2. The customer shall be obliged to handle the Goods delivered under retention of title by EFS with the utmost care. Furthermore, the customer shall insure the delivered Goods under retention of title by EFS at its own expense against fire, water and theft damages sufficiently at replacement value.

3. The delivered Goods under reservation of title by EFS may neither be pledged to third parties nor assigned as security before full payment of the secured claims. The customer shall notify EFS immediately in writing in the event of an application for the opening of insolvency proceedings and seizures or other interventions by third parties against the customer. Insofar as a third party is not able to reimburse EFS for the judicial and extrajudicial costs in connection with a legal remedy of EFS, the Customer shall be liable for the loss incurred by the Seller.

4. The customer shall revocably be entitled to sell the Goods subject to the reservation of title in the ordinary course of business provided the customer is not in default.
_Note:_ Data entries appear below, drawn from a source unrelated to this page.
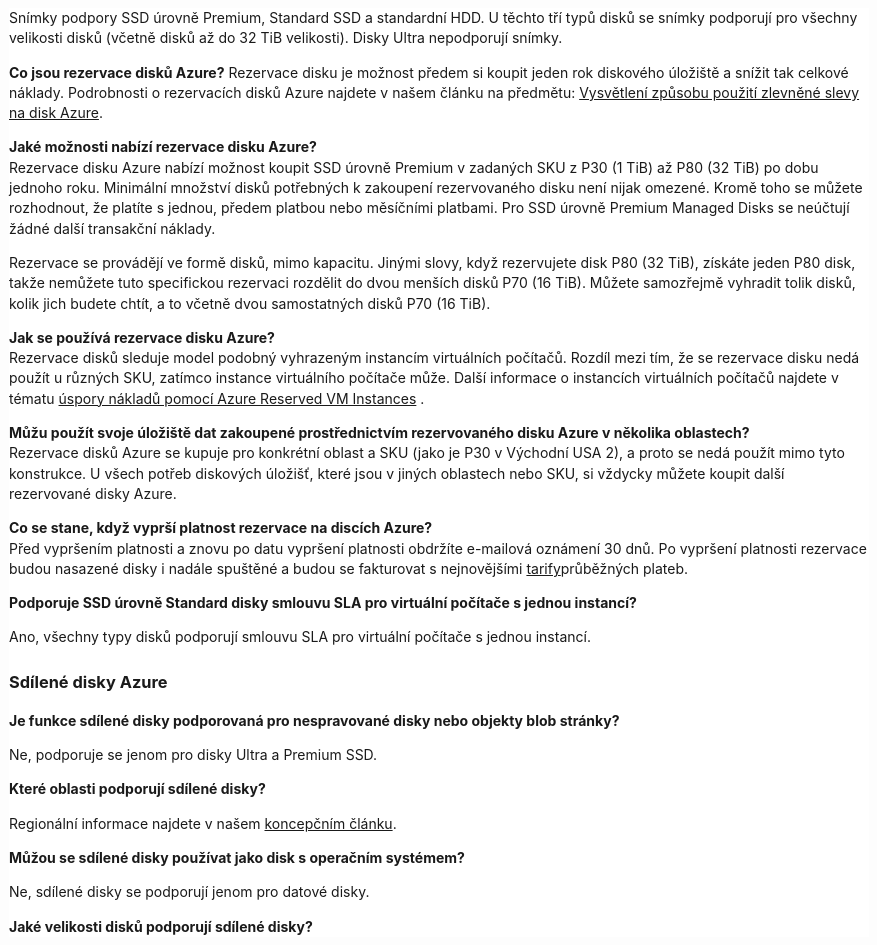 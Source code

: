 Snímky podpory SSD úrovně Premium, Standard SSD a standardní HDD. U těchto tří typů disků se snímky podporují pro všechny velikosti disků (včetně disků až do 32 TiB velikosti). Disky Ultra nepodporují snímky.

**Co jsou rezervace disků Azure?**
Rezervace disku je možnost předem si koupit jeden rok diskového úložiště a snížit tak celkové náklady. Podrobnosti o rezervacích disků Azure najdete v našem článku na předmětu: [Vysvětlení způsobu použití zlevněné slevy na disk Azure](../articles/cost-management-billing/reservations/understand-disk-reservations.md).

**Jaké možnosti nabízí rezervace disku Azure?**    
Rezervace disku Azure nabízí možnost koupit SSD úrovně Premium v zadaných SKU z P30 (1 TiB) až P80 (32 TiB) po dobu jednoho roku. Minimální množství disků potřebných k zakoupení rezervovaného disku není nijak omezené. Kromě toho se můžete rozhodnout, že platíte s jednou, předem platbou nebo měsíčními platbami. Pro SSD úrovně Premium Managed Disks se neúčtují žádné další transakční náklady.    

Rezervace se provádějí ve formě disků, mimo kapacitu. Jinými slovy, když rezervujete disk P80 (32 TiB), získáte jeden P80 disk, takže nemůžete tuto specifickou rezervaci rozdělit do dvou menších disků P70 (16 TiB). Můžete samozřejmě vyhradit tolik disků, kolik jich budete chtít, a to včetně dvou samostatných disků P70 (16 TiB).

**Jak se používá rezervace disku Azure?**    
Rezervace disků sleduje model podobný vyhrazeným instancím virtuálních počítačů. Rozdíl mezi tím, že se rezervace disku nedá použít u různých SKU, zatímco instance virtuálního počítače může. Další informace o instancích virtuálních počítačů najdete v tématu [úspory nákladů pomocí Azure Reserved VM Instances](../articles/virtual-machines/linux/prepay-reserved-vm-instances.md) .     

**Můžu použít svoje úložiště dat zakoupené prostřednictvím rezervovaného disku Azure v několika oblastech?**    
Rezervace disků Azure se kupuje pro konkrétní oblast a SKU (jako je P30 v Východní USA 2), a proto se nedá použít mimo tyto konstrukce. U všech potřeb diskových úložišť, které jsou v jiných oblastech nebo SKU, si vždycky můžete koupit další rezervované disky Azure.    

**Co se stane, když vyprší platnost rezervace na discích Azure?**    
Před vypršením platnosti a znovu po datu vypršení platnosti obdržíte e-mailová oznámení 30 dnů. Po vypršení platnosti rezervace budou nasazené disky i nadále spuštěné a budou se fakturovat s nejnovějšími [tarify](https://azure.microsoft.com/pricing/details/managed-disks/)průběžných plateb.

**Podporuje SSD úrovně Standard disky smlouvu SLA pro virtuální počítače s jednou instancí?**

Ano, všechny typy disků podporují smlouvu SLA pro virtuální počítače s jednou instancí.

### <a name="azure-shared-disks"></a>Sdílené disky Azure

**Je funkce sdílené disky podporovaná pro nespravované disky nebo objekty blob stránky?**

Ne, podporuje se jenom pro disky Ultra a Premium SSD.

**Které oblasti podporují sdílené disky?**

Regionální informace najdete v našem [koncepčním článku](../articles/virtual-machines/linux/disks-shared.md).

**Můžou se sdílené disky používat jako disk s operačním systémem?**

Ne, sdílené disky se podporují jenom pro datové disky.

**Jaké velikosti disků podporují sdílené disky?**
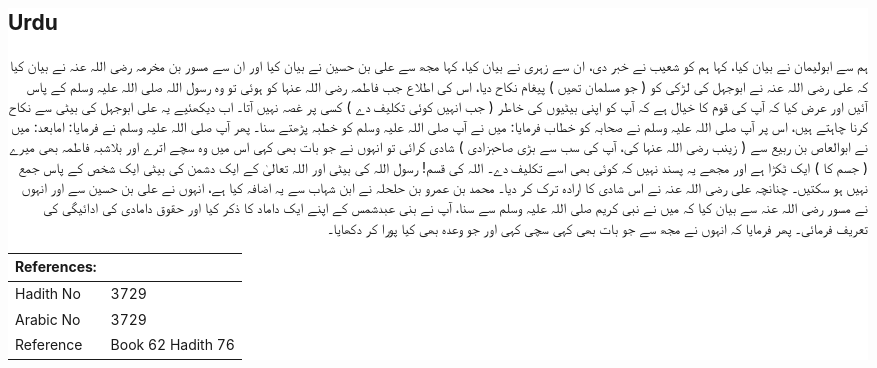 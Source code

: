 ## Urdu


<div dir="rtl" lang="ur" style={{fontSize:'larger',backgroundColor:'#f8f9fa',padding:20}}>
ہم سے ابولیمان نے بیان کیا، کہا ہم کو شعیب نے خبر دی، ان سے زہری نے بیان کیا، کہا مجھ سے علی بن حسین نے بیان کیا اور ان سے مسور بن مخرمہ رضی اللہ عنہ نے بیان کیا کہ علی رضی اللہ عنہ نے ابوجہل کی لڑکی کو ( جو مسلمان تھیں ) پیغام نکاح دیا، اس کی اطلاع جب فاطمہ رضی اللہ عنہا کو ہوئی تو وہ رسول اللہ صلی اللہ علیہ وسلم کے پاس آئیں اور عرض کیا کہ آپ کی قوم کا خیال ہے کہ آپ کو اپنی بیٹیوں کی خاطر ( جب انہیں کوئی تکلیف دے ) کسی پر غصہ نہیں آتا۔ اب دیکھئیے یہ علی ابوجہل کی بیٹی سے نکاح کرنا چاہتے ہیں، اس پر آپ صلی اللہ علیہ وسلم نے صحابہ کو خطاب فرمایا: میں نے آپ صلی اللہ علیہ وسلم کو خطبہ پڑھتے سنا۔ پھر آپ صلی اللہ علیہ وسلم نے فرمایا: امابعد: میں نے ابوالعاص بن ربیع سے ( زینب رضی اللہ عنہا کی، آپ کی سب سے بڑی صاحبزادی ) شادی کرائی تو انہوں نے جو بات بھی کہی اس میں وہ سچے اترے اور بلاشبہ فاطمہ بھی میرے ( جسم کا ) ایک ٹکڑا ہے اور مجھے یہ پسند نہیں کہ کوئی بھی اسے تکلیف دے۔ اللہ کی قسم! رسول اللہ کی بیٹی اور اللہ تعالیٰ کے ایک دشمن کی بیٹی ایک شخص کے پاس جمع نہیں ہو سکتیں۔ چنانچہ علی رضی اللہ عنہ نے اس شادی کا ارادہ ترک کر دیا۔ محمد بن عمرو بن حلحلہ نے ابن شہاب سے یہ اضافہ کیا ہے، انہوں نے علی بن حسین سے اور انہوں نے مسور رضی اللہ عنہ سے بیان کیا کہ میں نے نبی کریم صلی اللہ علیہ وسلم سے سنا، آپ نے بنی عبدشمس کے اپنے ایک داماد کا ذکر کیا اور حقوق دامادی کی ادائیگی کی تعریف فرمائی۔ پھر فرمایا کہ انہوں نے مجھ سے جو بات بھی کہی سچی کہی اور جو وعدہ بھی کیا پورا کر دکھایا۔
</div>
<div style={{backgroundColor:'#f8f9fa',padding:20, marginBottom: 10}}><table> <thead> <tr> <th>References:</th> <th></th> </tr> </thead> <tbody><tr><td>Hadith No</td><td>3729</td></tr><tr><td>Arabic No</td><td>3729</td></tr><tr><td>Reference</td><td>Book 62 Hadith 76</td></tr></tbody></table></div>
The customer hereby assigns to EFS by way of security all claims against third parties arising from the resale or any other legal grounds (insurance, tort) in respect of the goods subject to retention of title in the full amount of the final invoice amount (including VAT) of EFS, irrespective of whether the purchased goods have been resold without or after processing. EFS revocably authorize the customer to collect all accounts receivable assigned to EFS in its own name but for EFS´s account, but, however, EFS´s own authority to collect the claims remains unaffected. However, EFS undertakes not to collect the claim as long as the customer fulfill his payment obligations, is not in default of payment and, in particular, no application for the opening of insolvency proceedings has been filed or payments have not been suspended. In this case, the customer shall disclose the assignment to third parties and shall inform EFS of the claim and the debtor and to provide EFS all information and documents required for the collection of the claims.
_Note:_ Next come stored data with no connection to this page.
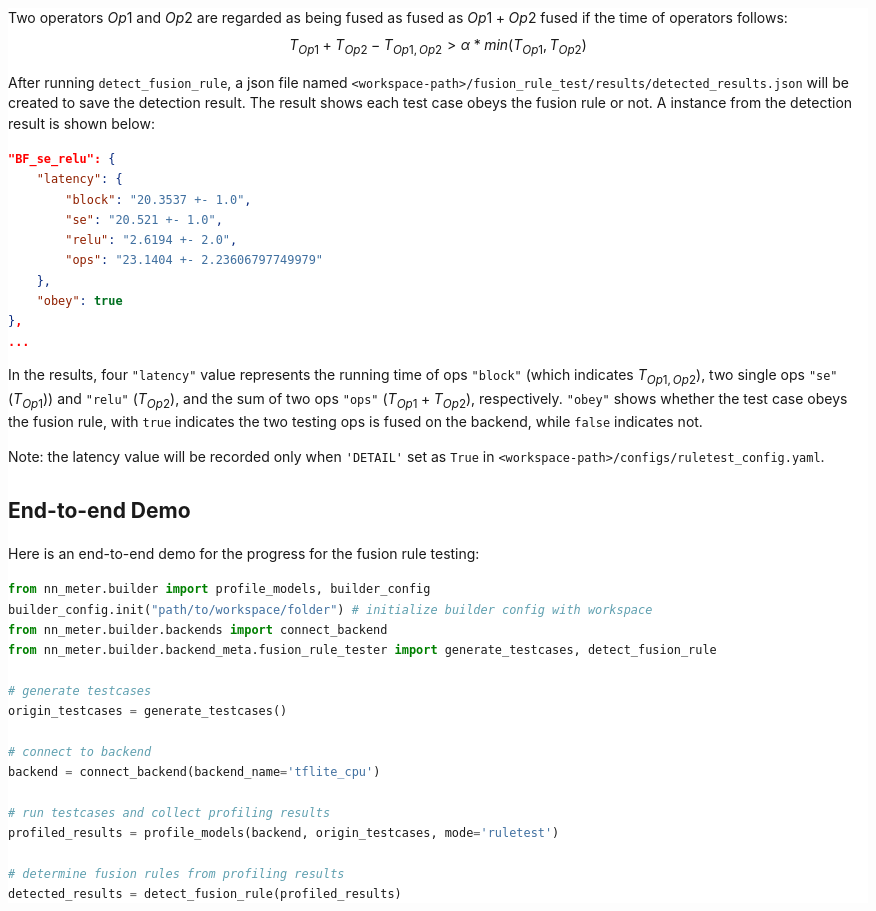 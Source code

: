 Two operators $Op1$ and $Op2$ are regarded as being fused as fused as $Op1 +Op2$ fused if the time of operators follows:
$$
T_{Op1} + T_{Op2} - T_{Op1,Op2} > \alpha * min(T_{Op1}, T_{Op2})
$$

After running `detect_fusion_rule`, a json file named `<workspace-path>/fusion_rule_test/results/detected_results.json` will be created to save the detection result. The result shows each test case obeys the fusion rule or not. A instance from the detection result is shown below:

```json
"BF_se_relu": {
    "latency": {
        "block": "20.3537 +- 1.0",
        "se": "20.521 +- 1.0",
        "relu": "2.6194 +- 2.0",
        "ops": "23.1404 +- 2.23606797749979"
    },
    "obey": true
},
...
```
In the results, four `"latency"` value represents the running time of ops `"block"` (which indicates $T_{Op1,Op2}$), two single ops `"se"` ($T_{Op1})$) and `"relu"` ($T_{Op2}$),  and the sum of two ops `"ops"` ($T_{Op1} + T_{Op2}$), respectively. `"obey"` shows whether the test case obeys the fusion rule, with `true` indicates the two testing ops is fused on the backend, while `false` indicates not.

Note: the latency value will be recorded only when `'DETAIL'` set as `True` in `<workspace-path>/configs/ruletest_config.yaml`.

## End-to-end Demo

Here is an end-to-end demo for the progress for the fusion rule testing:

```python
from nn_meter.builder import profile_models, builder_config
builder_config.init("path/to/workspace/folder") # initialize builder config with workspace
from nn_meter.builder.backends import connect_backend
from nn_meter.builder.backend_meta.fusion_rule_tester import generate_testcases, detect_fusion_rule

# generate testcases
origin_testcases = generate_testcases()

# connect to backend
backend = connect_backend(backend_name='tflite_cpu')

# run testcases and collect profiling results
profiled_results = profile_models(backend, origin_testcases, mode='ruletest')

# determine fusion rules from profiling results
detected_results = detect_fusion_rule(profiled_results)
```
5. If the Goods subject to the retention of title are combined with other objects or if they are part of a processing, intermixture or other combing with other objects, the retention of title of EFS shall continue to the full extent and amount of the newly created product. EFS shall be deemed the legal manufacturer. If in the event of processing, intermixture or combining with objects of third parties, the latter‘s right of ownership remains, EFS shall acquire co-ownership in the ratio of the value of the goods supplied by us (invoice value) to the value of the other processed, intermixed or combined objects. For the resulting newly products the same applies as to the Goods delivered under retention of title.
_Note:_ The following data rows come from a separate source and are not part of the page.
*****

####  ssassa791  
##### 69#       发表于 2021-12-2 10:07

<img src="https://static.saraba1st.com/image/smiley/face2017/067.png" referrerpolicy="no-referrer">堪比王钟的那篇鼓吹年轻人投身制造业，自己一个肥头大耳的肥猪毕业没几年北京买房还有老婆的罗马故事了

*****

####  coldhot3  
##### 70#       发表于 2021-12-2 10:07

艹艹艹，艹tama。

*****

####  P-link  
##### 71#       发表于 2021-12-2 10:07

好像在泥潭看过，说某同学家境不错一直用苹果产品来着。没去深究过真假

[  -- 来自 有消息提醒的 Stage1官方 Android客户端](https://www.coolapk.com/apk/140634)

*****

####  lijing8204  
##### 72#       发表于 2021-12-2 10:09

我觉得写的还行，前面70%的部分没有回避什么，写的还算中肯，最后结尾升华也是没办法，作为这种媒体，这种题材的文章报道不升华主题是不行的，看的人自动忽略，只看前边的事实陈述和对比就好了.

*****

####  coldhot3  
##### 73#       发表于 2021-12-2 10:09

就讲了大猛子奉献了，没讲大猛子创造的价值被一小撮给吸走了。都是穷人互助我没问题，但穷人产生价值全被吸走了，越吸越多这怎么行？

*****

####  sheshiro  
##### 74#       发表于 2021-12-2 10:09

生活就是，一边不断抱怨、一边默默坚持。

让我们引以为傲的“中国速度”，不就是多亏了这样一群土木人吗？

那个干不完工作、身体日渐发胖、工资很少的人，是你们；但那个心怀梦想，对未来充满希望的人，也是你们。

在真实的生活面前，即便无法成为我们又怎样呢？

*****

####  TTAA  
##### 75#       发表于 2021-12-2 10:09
6. The customer also assigns to EFS the claims to secure the EFS‘s claims against him which arise against a third party through the connection of the object of sale with a property.

7. EFS undertakes upon the customer‘s request to release the securities to which EFS is entitled to the extent that the realisable value of its securities exceeds EFS´s claims to be secured by more than ten (10) %. The selection of the securities to be released shall be incumbent on EFS.

8. In the event that the law applicable in the country, in which the subject matter of the delivery is located, does not permit the agreement of a reservation of title, or does so only in a limited form, EFS may reserve other rights over the delivered Goods. The customer shall be obliged to assist with all measures (e.g. registration) necessary for effecting the reservation of title or rights in substitution of a reservation of title, and to assist in the safeguarding of such rights.

 

IX. Applicable Law, Place of Jurisdiction

1. These Terms and Conditions and all business relations between EFS and the Supplier shall be governed by the laws of Germany. The United Nations Convention on Contracts for the International Sale of Goods (CISG) shall not apply.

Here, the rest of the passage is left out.